■ **Extracted data entries**:
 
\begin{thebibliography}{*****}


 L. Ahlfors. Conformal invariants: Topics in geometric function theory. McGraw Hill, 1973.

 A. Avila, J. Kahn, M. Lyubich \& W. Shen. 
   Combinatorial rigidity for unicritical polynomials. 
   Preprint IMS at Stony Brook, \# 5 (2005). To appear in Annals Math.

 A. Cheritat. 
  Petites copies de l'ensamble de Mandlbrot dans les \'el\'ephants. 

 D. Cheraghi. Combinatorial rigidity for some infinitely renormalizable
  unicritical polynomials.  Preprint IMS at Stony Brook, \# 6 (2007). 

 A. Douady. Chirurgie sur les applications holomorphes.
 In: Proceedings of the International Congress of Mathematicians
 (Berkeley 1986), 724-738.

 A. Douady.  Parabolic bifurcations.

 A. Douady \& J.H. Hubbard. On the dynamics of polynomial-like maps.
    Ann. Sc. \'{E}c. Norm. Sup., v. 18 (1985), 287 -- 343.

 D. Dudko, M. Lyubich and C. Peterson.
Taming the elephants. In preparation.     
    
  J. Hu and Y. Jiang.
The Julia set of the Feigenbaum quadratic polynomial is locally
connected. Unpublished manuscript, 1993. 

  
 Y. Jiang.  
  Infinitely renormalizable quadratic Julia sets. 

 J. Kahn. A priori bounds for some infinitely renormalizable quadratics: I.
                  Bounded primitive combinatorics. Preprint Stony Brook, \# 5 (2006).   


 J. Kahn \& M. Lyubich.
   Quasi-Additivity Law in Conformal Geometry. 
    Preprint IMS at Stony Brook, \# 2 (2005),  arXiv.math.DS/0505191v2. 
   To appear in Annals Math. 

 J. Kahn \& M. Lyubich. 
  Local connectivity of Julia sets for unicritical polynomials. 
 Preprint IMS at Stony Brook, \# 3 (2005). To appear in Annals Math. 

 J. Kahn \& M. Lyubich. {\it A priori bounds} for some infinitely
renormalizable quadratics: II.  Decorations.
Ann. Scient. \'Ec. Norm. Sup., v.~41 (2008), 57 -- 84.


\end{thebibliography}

■ **Exercise prompt**:
Line count for "Julia": count the lines of the records above that contain it and give only the number.

■ **Task answer**:
3